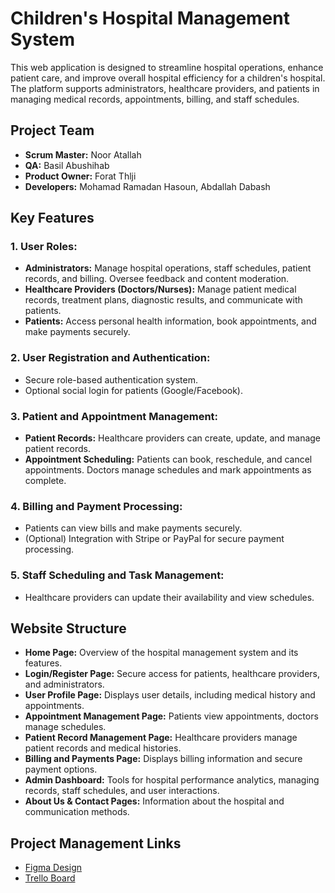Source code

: # Children's Hospital Management System

This web application is designed to streamline hospital operations, enhance patient care, and improve overall hospital efficiency for a children's hospital. The platform supports administrators, healthcare providers, and patients in managing medical records, appointments, billing, and staff schedules.

## Project Team

- **Scrum Master:** Noor Atallah
- **QA:** Basil Abushihab
- **Product Owner:** Forat Thlji
- **Developers:** Mohamad Ramadan Hasoun, Abdallah Dabash

## Key Features

### 1. User Roles:
- **Administrators:** Manage hospital operations, staff schedules, patient records, and billing. Oversee feedback and content moderation.
- **Healthcare Providers (Doctors/Nurses):** Manage patient medical records, treatment plans, diagnostic results, and communicate with patients.
- **Patients:** Access personal health information, book appointments, and make payments securely.

### 2. User Registration and Authentication:
- Secure role-based authentication system.
- Optional social login for patients (Google/Facebook).

### 3. Patient and Appointment Management:
- **Patient Records:** Healthcare providers can create, update, and manage patient records.
- **Appointment Scheduling:** Patients can book, reschedule, and cancel appointments. Doctors manage schedules and mark appointments as complete.

### 4. Billing and Payment Processing:
- Patients can view bills and make payments securely.
- (Optional) Integration with Stripe or PayPal for secure payment processing.

### 5. Staff Scheduling and Task Management:
- Healthcare providers can update their availability and view schedules.

## Website Structure

- **Home Page:** Overview of the hospital management system and its features.
- **Login/Register Page:** Secure access for patients, healthcare providers, and administrators.
- **User Profile Page:** Displays user details, including medical history and appointments.
- **Appointment Management Page:** Patients view appointments, doctors manage schedules.
- **Patient Record Management Page:** Healthcare providers manage patient records and medical histories.
- **Billing and Payments Page:** Displays billing information and secure payment options.
- **Admin Dashboard:** Tools for hospital performance analytics, managing records, staff schedules, and user interactions.
- **About Us & Contact Pages:** Information about the hospital and communication methods.

## Project Management Links

- [Figma Design](i[nsert_link_here](https://www.figma.com/design/J1QDWNHo8JTgzu52Ua6S4M/MedAppoint-(Community)?node-id=120-1137&node-type=frame&t=3qVFtiPr8SPOyvcR-0))
- [Trello Board]([insert_link_here](https://trello.com/invite/b/66ea82ea181a5bf262b9c99f/ATTI58031fc33dab8c75914eda69a725b65751FC1EF6/hospital))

• **HOW TO COMPLETE THIS TASK**: The line containing "- **About Us" and each line after it through the end of the listing above must be printed exactly, with nothing added.

• **ANSWER TO THE EXERCISE**:
- **About Us & Contact Pages:** Information about the hospital and communication methods.

## Project Management Links

- [Figma Design](i[nsert_link_here](https://www.figma.com/design/J1QDWNHo8JTgzu52Ua6S4M/MedAppoint-(Community)?node-id=120-1137&node-type=frame&t=3qVFtiPr8SPOyvcR-0))
- [Trello Board]([insert_link_here](https://trello.com/invite/b/66ea82ea181a5bf262b9c99f/ATTI58031fc33dab8c75914eda69a725b65751FC1EF6/hospital))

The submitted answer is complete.